Der Kunde hat bei seiner Order also die Wahl zwischen verschiedenen Handelsplätzen (zugegebenermaßen nicht bei allen Neobrokern, aber bei justTRADE) und findet durchaus marktübliche Spreads, die sich nah am Referenzmarkt bewegen, obwohl nur geringe oder überhaupt keine Ordergebühren anfallen. Das ist nicht nur transparent, sondern vor allem auch fair. Auch außerhalb der Handelszeiten, wenn kein Referenzmarkt mehr zur Verfügung steht, müssen Anleger nicht zwingend die Sorge haben, dass die angebotenen Kurse unfair sind und sie übervorteilen. Als einziger Neobroker bietet nämlich justTRADE Kundinnen und Kunden eine Möglichkeit, einen verbindlichen Kurs für den Kauf oder Verkauf eines Wertpapiers direkt beim Handelspartner zu erfragen: die sogenannte Quote-Request-Order.

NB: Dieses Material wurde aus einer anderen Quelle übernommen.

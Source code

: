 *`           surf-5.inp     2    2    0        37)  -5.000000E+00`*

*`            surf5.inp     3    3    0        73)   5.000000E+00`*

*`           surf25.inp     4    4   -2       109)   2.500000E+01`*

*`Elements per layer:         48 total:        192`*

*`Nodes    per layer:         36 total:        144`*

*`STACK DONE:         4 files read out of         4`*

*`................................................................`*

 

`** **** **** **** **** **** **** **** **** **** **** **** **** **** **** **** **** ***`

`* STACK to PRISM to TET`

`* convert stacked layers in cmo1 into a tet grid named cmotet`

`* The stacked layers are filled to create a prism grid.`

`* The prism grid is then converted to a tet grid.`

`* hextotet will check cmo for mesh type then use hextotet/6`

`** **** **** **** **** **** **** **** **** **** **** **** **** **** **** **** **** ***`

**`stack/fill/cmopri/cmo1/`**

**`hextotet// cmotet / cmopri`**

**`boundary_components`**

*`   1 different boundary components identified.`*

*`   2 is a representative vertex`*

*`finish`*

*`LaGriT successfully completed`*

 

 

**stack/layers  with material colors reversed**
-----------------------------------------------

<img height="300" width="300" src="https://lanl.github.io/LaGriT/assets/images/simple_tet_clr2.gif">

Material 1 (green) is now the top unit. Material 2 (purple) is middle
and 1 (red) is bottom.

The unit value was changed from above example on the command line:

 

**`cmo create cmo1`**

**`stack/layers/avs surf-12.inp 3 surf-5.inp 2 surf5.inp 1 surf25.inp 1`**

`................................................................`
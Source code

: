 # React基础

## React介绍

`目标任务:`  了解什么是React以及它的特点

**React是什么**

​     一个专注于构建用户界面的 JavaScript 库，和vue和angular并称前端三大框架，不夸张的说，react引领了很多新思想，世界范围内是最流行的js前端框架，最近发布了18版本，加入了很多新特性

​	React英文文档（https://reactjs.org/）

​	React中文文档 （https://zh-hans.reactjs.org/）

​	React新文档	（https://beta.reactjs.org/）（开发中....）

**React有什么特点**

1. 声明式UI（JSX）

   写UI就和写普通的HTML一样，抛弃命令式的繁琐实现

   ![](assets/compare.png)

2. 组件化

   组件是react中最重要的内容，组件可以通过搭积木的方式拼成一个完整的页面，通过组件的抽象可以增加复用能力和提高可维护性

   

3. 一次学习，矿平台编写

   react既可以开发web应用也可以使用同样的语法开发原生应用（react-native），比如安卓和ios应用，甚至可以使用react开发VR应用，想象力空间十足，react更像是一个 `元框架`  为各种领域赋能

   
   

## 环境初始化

Besonderheit dieses speziellen Ordertyps ist, dass Anleger nach der Anzeige des angebotenen Kurses einige Sekunden Zeit haben, sich für oder gegen das Angebot zu entscheiden. Im Gegensatz zu der üblichen Market-Order, wie sie bei den meisten Neobrokern genutzt wird, bietet die Quote-Order die volle Kontrolle über den Kurs, zu dem die Order ausgeführt wird. So können justTRADE-Kunden leicht vermeiden, bei der Kursstellung übervorteilt zu werden. Daneben gibt es auch die üblichen Stop- oder Limit-Orders sowie weitere Ordertypen, wie sie Investoren von den klassischen Börsenplätzen bereits kennen. Dort werden dafür aber häufig zusätzliche Gebühren verlangt – während diese Ordertypen bei Neobrokern wie justTRADE kostenfrei sind.

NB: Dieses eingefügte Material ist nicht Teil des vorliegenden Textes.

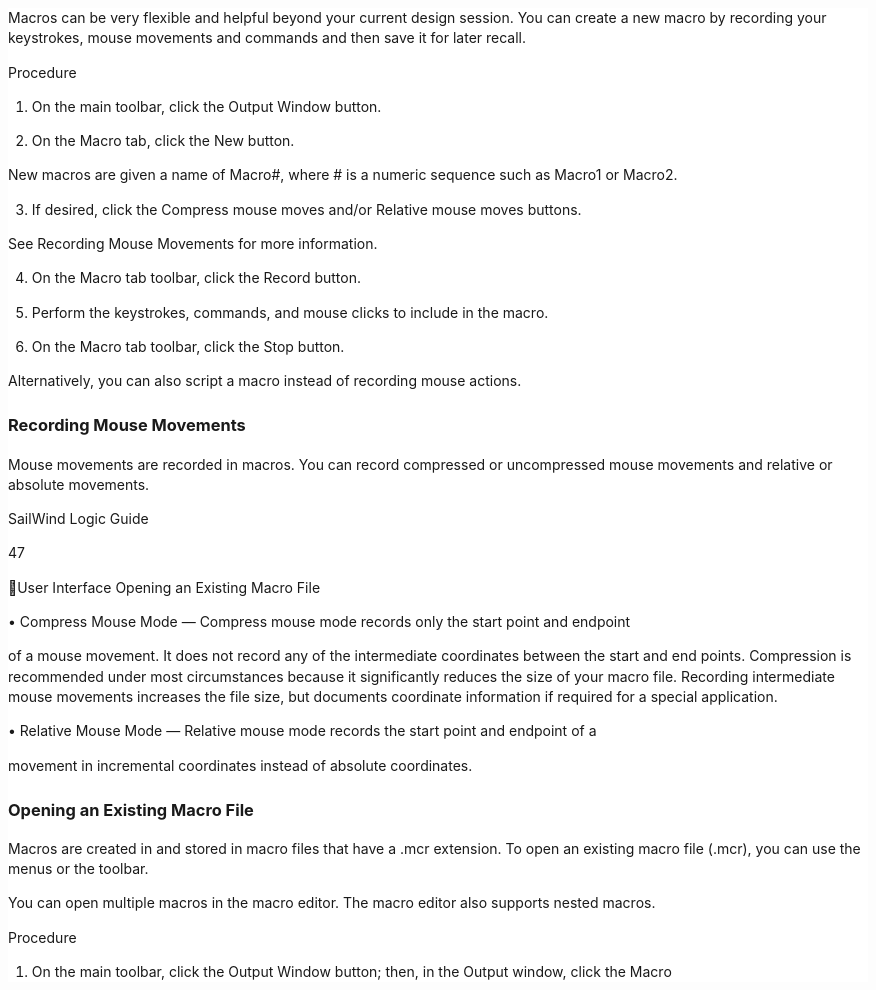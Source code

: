 Macros can be very flexible and helpful beyond your current design session. You can create a new macro
by recording your keystrokes, mouse movements and commands and then save it for later recall.

Procedure

1. On the main toolbar, click the Output Window  button.

2. On the Macro  tab, click the New  button.

New macros are given a name of Macro#, where # is a numeric sequence such as Macro1 or
Macro2.

3. If desired, click the Compress mouse moves  and/or Relative mouse moves  buttons.

See Recording Mouse Movements  for more information.

4. On the Macro  tab toolbar, click the Record  button.

5. Perform the keystrokes, commands, and mouse clicks to include in the macro.

6. On the Macro  tab toolbar, click the Stop  button.

Alternatively, you can also script a macro instead of recording mouse actions.

### Recording Mouse Movements

Mouse movements are recorded in macros. You can record compressed or uncompressed mouse
movements and relative or absolute movements.

SailWind Logic Guide

47

User Interface
Opening an Existing Macro File

• Compress Mouse Mode  — Compress mouse mode records only the start point and endpoint

of a mouse movement. It does not record any of the intermediate coordinates between the start
and end points. Compression is recommended under most circumstances because it significantly
reduces the size of your macro file. Recording intermediate mouse movements increases the file
size, but documents coordinate information if required for a special application.

• Relative Mouse Mode  — Relative mouse mode records the start point and endpoint of a

movement in incremental coordinates instead of absolute coordinates.

### Opening an Existing Macro File 

Macros are created in and stored in macro files that have a .mcr  extension. To open an existing macro file
(.mcr), you can use the menus or the toolbar.

You can open multiple macros in the macro editor. The macro editor also supports nested macros.

Procedure

1. On the main toolbar, click the Output Window  button; then, in the Output window, click the Macro
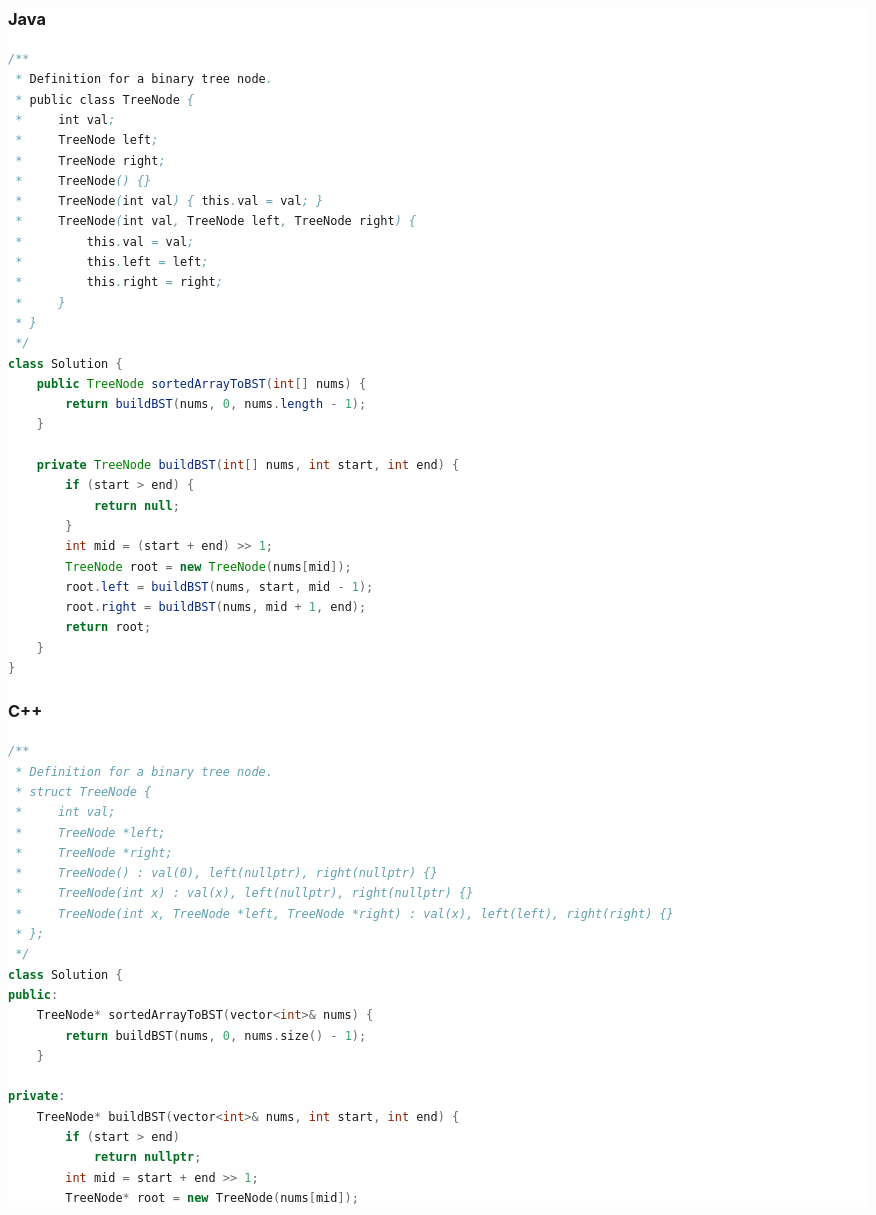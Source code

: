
 ```python
```

### **Java**

```java
/**
 * Definition for a binary tree node.
 * public class TreeNode {
 *     int val;
 *     TreeNode left;
 *     TreeNode right;
 *     TreeNode() {}
 *     TreeNode(int val) { this.val = val; }
 *     TreeNode(int val, TreeNode left, TreeNode right) {
 *         this.val = val;
 *         this.left = left;
 *         this.right = right;
 *     }
 * }
 */
class Solution {
    public TreeNode sortedArrayToBST(int[] nums) {
        return buildBST(nums, 0, nums.length - 1);
    }

    private TreeNode buildBST(int[] nums, int start, int end) {
        if (start > end) {
            return null;
        }
        int mid = (start + end) >> 1;
        TreeNode root = new TreeNode(nums[mid]);
        root.left = buildBST(nums, start, mid - 1);
        root.right = buildBST(nums, mid + 1, end);
        return root;
    }
}
```

### **C++**

```cpp
/**
 * Definition for a binary tree node.
 * struct TreeNode {
 *     int val;
 *     TreeNode *left;
 *     TreeNode *right;
 *     TreeNode() : val(0), left(nullptr), right(nullptr) {}
 *     TreeNode(int x) : val(x), left(nullptr), right(nullptr) {}
 *     TreeNode(int x, TreeNode *left, TreeNode *right) : val(x), left(left), right(right) {}
 * };
 */
class Solution {
public:
    TreeNode* sortedArrayToBST(vector<int>& nums) {
        return buildBST(nums, 0, nums.size() - 1);
    }

private:
    TreeNode* buildBST(vector<int>& nums, int start, int end) {
        if (start > end)
            return nullptr;
        int mid = start + end >> 1;
        TreeNode* root = new TreeNode(nums[mid]);
```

Für Orders außerhalb des Referenzmarktes kann der Spread breiter werden, u. a. da die Preisstellung außerhalb der Öffnungszeiten einem höheren Risiko unterliegt, das in den Spread eingepreist wird. Letztendlich obliegt es der Entscheidung des Kunden, ob er den höheren Spread bezahlen will. Würde er die Order über Xetra platzieren wollen, ginge das nur bis 17:30 Uhr. Insofern bekommen Kunden gegen Zahlung eines höheren Spreads die Möglichkeit, Orders auch vor- und nachbörslich, an der LS Exchange sogar bis 23:00 Uhr, zu platzieren.

Fazit

Wertpapier-Orders über einen Neobroker haben also unter dem Strich keine Nachteile gegenüber Orders bei den bekannten Depotbanken oder über die großen Handelsplätze wie etwa Xetra. Wenn überhaupt, steht dem Anleger ein im Vergleich etwas eingeschränktes Angebot an Wertpapieren zur Verfügung. Weil sich die Neobroker jedoch auf die beliebtesten Aktien, Fonds und Derivate konzentrieren und ihr Angebot so auf die meistgehandelten Anlageinstrumente beschränken, sind sie überhaupt in der Lage, auf hohe Ordergebühren zu verzichten.

Damit ist den Neobrokern gelungen, woran klassische Banken seit Jahrzehnten scheitern: neue Marktteilnehmer und auch junge Leute für die Börse zu begeistern. Gut möglich, dass das die klassischen Broker ärgert. Aber so funktioniert nun mal Wettbewerb.